◆ How to complete this task ◆
Every line in the data below from the one containing "Google Colab Deployment**" down to the one containing "Enhanced statistical plotting", both included, must be retyped exactly; no other line is to appear.
Data listing Block Start
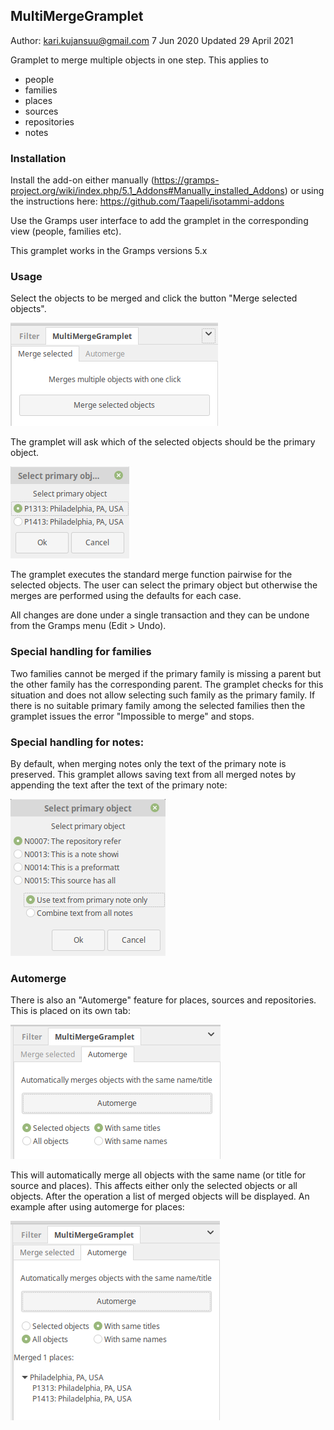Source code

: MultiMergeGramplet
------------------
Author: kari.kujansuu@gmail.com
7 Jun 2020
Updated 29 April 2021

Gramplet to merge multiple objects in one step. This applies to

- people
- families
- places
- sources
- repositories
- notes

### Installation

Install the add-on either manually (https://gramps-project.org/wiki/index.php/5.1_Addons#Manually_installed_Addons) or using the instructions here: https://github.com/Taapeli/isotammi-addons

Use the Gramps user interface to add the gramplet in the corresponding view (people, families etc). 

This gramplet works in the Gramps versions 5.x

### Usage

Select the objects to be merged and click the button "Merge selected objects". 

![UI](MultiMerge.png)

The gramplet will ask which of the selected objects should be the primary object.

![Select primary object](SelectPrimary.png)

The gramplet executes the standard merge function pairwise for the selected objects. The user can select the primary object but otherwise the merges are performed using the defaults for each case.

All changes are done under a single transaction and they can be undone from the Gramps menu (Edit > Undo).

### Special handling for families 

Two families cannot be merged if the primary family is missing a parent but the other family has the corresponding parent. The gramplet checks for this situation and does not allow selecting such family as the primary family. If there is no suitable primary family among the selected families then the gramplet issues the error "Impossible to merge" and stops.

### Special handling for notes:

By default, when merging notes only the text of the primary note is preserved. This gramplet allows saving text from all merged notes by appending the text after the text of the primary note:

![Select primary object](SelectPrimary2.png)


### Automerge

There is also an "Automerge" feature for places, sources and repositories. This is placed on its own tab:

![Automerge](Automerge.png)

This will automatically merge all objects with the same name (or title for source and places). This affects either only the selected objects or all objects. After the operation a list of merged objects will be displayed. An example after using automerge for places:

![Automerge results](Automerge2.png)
Data listing Block End
Data listing Block Start
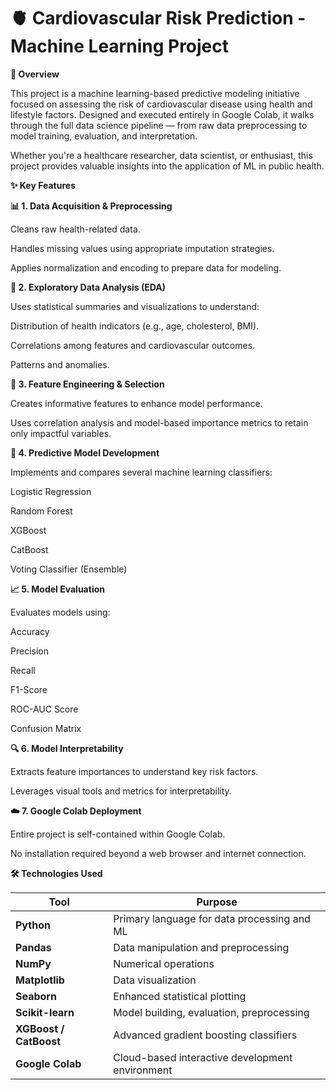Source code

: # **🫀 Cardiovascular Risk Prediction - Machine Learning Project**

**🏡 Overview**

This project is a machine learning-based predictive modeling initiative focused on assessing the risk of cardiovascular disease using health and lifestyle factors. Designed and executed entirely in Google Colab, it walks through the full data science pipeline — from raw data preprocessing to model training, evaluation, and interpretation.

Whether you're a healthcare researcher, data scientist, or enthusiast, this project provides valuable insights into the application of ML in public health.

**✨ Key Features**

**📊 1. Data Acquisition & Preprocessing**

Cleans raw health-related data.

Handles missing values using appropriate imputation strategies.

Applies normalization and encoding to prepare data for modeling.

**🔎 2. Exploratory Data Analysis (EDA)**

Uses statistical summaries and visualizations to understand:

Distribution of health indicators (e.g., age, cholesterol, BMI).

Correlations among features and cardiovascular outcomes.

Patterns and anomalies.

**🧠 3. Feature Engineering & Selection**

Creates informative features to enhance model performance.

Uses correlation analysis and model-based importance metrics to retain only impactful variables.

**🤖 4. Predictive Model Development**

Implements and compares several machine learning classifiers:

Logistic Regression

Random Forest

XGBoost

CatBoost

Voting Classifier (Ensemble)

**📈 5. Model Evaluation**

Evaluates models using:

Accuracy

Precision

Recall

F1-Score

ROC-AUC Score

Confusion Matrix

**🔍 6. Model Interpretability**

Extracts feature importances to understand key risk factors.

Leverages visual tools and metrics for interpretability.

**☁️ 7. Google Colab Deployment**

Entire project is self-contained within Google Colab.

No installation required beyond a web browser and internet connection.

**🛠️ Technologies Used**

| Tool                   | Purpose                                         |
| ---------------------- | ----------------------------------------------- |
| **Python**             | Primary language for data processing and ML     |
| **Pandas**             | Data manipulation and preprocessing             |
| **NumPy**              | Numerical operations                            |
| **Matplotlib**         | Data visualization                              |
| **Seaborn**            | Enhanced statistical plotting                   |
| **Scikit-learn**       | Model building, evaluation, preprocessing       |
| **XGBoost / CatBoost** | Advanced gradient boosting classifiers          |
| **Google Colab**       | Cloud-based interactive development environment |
Data listing Block End
◆ Response ◆
**☁️ 7. Google Colab Deployment**

Entire project is self-contained within Google Colab.

No installation required beyond a web browser and internet connection.

**🛠️ Technologies Used**

| Tool                   | Purpose                                         |
| ---------------------- | ----------------------------------------------- |
| **Python**             | Primary language for data processing and ML     |
| **Pandas**             | Data manipulation and preprocessing             |
| **NumPy**              | Numerical operations                            |
| **Matplotlib**         | Data visualization                              |
| **Seaborn**            | Enhanced statistical plotting                   |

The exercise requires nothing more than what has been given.